Nestes casos a eutanásia é considerada acto médico, contrariando o velho juramento de Hipócrates vertido na maioria dos códigos deontológicos dos médicos. Por cá, os cinco ex-bastonários da Ordem dos Médicos e o mais recente eleito já se pronunciaram todos contra a participação de médicos neste tipo de práticas, advertindo para o facto de elas constituírem uma violação grave do respectivo estatuto. Ainda bem.
Associa-se “dependência” e falta de “autonomia” a questões de dignidade. Como se o simples facto de necessitar da ajuda de outros ou da própria sociedade nos reduzisse a uma condição menos digna do que a dos nossos pares.
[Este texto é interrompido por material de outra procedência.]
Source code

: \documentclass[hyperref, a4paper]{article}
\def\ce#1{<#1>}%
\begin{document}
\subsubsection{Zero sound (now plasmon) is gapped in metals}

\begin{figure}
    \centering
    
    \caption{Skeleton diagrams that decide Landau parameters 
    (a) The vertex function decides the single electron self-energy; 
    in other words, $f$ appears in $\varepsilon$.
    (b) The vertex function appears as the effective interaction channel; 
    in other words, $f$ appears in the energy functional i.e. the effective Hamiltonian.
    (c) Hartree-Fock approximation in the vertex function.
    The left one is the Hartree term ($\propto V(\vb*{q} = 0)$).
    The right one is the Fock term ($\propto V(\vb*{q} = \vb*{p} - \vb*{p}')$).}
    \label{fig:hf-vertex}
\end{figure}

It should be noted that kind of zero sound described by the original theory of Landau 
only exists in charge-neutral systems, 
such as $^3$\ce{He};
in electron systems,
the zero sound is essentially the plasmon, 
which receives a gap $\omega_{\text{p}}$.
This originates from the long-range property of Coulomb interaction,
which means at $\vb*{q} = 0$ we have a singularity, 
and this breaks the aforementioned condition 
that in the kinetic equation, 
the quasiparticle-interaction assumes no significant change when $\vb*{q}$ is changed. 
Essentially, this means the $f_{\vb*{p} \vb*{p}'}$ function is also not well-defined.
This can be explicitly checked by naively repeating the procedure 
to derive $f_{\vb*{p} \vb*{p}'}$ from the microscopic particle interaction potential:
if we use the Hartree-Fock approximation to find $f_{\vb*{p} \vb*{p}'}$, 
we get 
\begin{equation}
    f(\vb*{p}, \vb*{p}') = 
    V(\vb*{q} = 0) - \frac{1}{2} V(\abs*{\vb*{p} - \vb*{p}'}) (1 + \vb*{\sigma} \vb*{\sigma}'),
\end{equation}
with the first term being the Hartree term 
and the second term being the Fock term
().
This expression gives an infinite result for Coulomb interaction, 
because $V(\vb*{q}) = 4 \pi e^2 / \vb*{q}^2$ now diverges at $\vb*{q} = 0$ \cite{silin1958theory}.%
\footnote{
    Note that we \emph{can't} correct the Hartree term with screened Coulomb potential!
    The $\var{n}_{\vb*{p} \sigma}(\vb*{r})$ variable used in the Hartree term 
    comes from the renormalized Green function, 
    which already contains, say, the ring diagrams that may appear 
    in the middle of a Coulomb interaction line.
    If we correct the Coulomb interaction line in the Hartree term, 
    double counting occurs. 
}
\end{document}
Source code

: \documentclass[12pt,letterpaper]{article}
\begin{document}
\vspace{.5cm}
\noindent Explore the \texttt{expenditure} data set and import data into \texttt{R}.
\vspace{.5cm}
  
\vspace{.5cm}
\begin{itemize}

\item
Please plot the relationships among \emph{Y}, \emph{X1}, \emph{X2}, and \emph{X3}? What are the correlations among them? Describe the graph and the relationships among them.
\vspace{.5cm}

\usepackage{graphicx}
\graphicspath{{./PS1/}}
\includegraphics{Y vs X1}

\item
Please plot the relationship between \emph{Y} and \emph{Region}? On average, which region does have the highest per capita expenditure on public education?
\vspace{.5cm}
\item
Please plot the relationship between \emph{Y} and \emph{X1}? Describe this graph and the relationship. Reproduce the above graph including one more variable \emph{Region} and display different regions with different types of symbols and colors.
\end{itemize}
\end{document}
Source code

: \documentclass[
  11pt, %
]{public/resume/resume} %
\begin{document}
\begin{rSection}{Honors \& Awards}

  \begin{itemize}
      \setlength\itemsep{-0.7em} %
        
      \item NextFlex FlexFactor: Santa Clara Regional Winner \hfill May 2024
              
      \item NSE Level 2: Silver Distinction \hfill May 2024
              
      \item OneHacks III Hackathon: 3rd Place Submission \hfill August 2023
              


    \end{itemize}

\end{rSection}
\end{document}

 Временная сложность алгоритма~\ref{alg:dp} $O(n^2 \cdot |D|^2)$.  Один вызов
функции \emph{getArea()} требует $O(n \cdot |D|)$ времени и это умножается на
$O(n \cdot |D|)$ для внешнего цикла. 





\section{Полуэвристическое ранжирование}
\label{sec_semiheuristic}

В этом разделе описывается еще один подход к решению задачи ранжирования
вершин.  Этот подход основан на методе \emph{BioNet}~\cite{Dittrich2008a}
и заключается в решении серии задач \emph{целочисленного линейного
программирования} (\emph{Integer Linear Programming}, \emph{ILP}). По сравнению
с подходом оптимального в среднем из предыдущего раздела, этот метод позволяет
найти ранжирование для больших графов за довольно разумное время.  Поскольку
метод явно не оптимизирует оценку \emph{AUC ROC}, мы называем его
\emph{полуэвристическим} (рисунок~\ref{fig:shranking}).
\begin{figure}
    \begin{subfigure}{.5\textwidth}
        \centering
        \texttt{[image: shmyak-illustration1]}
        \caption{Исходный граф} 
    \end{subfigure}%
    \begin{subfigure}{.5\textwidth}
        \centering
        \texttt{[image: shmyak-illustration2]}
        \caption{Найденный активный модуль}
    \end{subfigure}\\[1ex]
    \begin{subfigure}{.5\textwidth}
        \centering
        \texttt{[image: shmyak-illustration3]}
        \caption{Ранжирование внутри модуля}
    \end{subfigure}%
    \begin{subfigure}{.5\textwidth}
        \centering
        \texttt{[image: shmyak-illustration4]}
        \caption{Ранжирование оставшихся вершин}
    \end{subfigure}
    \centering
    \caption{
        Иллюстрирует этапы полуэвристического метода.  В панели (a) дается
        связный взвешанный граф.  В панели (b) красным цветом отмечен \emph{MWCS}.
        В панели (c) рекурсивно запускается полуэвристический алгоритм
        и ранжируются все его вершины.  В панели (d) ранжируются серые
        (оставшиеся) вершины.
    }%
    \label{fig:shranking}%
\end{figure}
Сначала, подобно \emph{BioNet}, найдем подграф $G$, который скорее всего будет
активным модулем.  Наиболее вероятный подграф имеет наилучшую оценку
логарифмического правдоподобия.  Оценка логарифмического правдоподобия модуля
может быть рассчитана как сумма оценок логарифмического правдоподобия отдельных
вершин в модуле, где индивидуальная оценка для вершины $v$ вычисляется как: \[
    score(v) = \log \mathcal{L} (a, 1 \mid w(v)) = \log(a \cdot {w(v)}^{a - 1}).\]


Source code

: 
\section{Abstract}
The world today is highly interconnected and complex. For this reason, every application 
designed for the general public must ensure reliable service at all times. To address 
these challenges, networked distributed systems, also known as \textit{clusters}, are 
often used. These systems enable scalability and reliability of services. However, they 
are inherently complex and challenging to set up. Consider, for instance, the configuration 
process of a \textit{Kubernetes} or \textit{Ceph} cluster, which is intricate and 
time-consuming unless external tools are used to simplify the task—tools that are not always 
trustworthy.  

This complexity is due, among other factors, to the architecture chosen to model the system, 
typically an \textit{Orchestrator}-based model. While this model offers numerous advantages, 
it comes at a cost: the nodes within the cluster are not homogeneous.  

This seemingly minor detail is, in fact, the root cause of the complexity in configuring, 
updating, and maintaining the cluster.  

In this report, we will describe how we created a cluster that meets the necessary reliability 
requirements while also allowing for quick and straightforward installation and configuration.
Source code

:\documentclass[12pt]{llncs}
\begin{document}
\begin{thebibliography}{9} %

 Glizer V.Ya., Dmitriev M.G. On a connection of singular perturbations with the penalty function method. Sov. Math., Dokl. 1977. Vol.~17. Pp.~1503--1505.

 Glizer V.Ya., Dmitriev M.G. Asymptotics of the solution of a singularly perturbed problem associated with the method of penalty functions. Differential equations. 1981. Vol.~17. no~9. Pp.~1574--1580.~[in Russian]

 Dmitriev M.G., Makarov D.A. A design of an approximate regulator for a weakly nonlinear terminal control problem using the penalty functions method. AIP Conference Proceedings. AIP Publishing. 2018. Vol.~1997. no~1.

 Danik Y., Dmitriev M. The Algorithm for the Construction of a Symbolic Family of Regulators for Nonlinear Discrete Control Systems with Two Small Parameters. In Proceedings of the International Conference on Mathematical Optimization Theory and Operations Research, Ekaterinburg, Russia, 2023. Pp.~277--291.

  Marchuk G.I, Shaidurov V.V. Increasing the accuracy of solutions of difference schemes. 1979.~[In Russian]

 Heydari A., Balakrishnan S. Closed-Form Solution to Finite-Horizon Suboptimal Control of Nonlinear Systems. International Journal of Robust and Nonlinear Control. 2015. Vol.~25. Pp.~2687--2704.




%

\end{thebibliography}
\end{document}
Aliás, a escassa dezena de médicos que avalizam a eutanásia de milhares na Bélgica mostra como a opção ideológica de uns poucos pesa na decisão de muitos.
Na discussão, por mais serena que se pretenda, há sempre um intelectual, um escritor, um artista, um professor, um anarquista ou activista conhecido que dá a cara pelo seu caso, reivindicando com afinco um direito a decidir da sua própria vida nesse transe final, sem dor e com a mobilização da equipa médica da sua confiança. Aqui faz-se geralmente o pleno da compaixão. Esquecendo que uma lei como esta muda radicalmente a sociedade porque envia o sinal errado sobre o que somos e o que queremos ser. Por mim não tenho dúvidas: não quero uma sociedade assim, em que velhos, deficientes e dependentes se possam sequer imaginar-se um “estorvo” a eliminar.
Ser contra a eutanásia não é defender o prolongamento inútil de uma vida que se esvai. Não é ser masoquista nem impor aos outros uma noção de sacrifício redentor, que numa sociedade laica não tem sentido. Não significa ser a favor de continuar tratamentos inúteis até ao limite do insuportável, nem desejar ficar ligado a uma máquina, que se transforma no único suporte de uma vida sem esperança de regresso e que já partiu. Tudo isso pode ser evitado pela boa prática médica que deve evitar o “encarniçamento terapêutico”. Se há dúvidas recorra-se ao testamento vital que já está ao dispor de todos e permite deixar expresso sem dúvidas o tipo de tratamento pretendido.
Ser contra a eutanásia é apenas reconhecer que, sendo inevitável, a morte é imprevisível. Raramente se fará anunciar com dia e hora marcados, excepto se existir um acto directo que destinada a provocá-la. Este pode resultar de um suicídio, assistido ou não, ou na dita eutanásia (acção que através de injecção ou outro medicamento letal administrado por alguém causa a morte a quem o consente ou pede reiteradamente).
A sacralidade da vida não tem aqui conotação religiosa. Corresponde ao interdito “não matarás“, comum à maioria das culturas e inscrito na declaração universal dos direitos do homem. Uma vez ultrapassado este interdito, a sociedade entra na rampa do descarte dos que já não lhe são úteis.
Convém que o debate não se volte a fazer em torno de “fantasias” legislativas e cada campo assuma o projecto de sociedade e o sinal que que pretende transmitir aos mais jovens com esse “salto no escuro legislativo”, que a experiência alheia já nos permitiria razoavelmente iluminar, precavendo-nos contra a dimensão da queda.
Marcelo pede um debate sereno e prolongado. Faz bem para que ao direito à morte dita “digna” não venha a suceder que, pelos critérios assumidos pelo ministro japonês, não se venha a instituir um perverso “dever” de lhe dar conteúdo, evitando aumentar o défice, delapidar a herança familiar, ou simplesmente perturbar a vida de familiares e amigos.
A criação de uma espécie de “direito à morte” (como se a morte não fosse uma inevitabilidade e tivesse de ser reivindicada enquanto progresso legislativo), tem do lado de lá do espelho jurídico o sinal enviado a cada potencial detentor desse novo direito o concomitante “dever” de o “accionar” pelo menos em certas circunstâncias.
Não podemos permitir que à velhice, à doença, à dependência, à dor e ao medo se acrescente gente apontando a dignidade pretensamente perdida. Lembrando-lhes que porque “já não andam cá a fazer”, talvez seja preferível partirem rápida e serenamente, anestesiados de qualquer dor, mas de preferência antes das férias de Verão.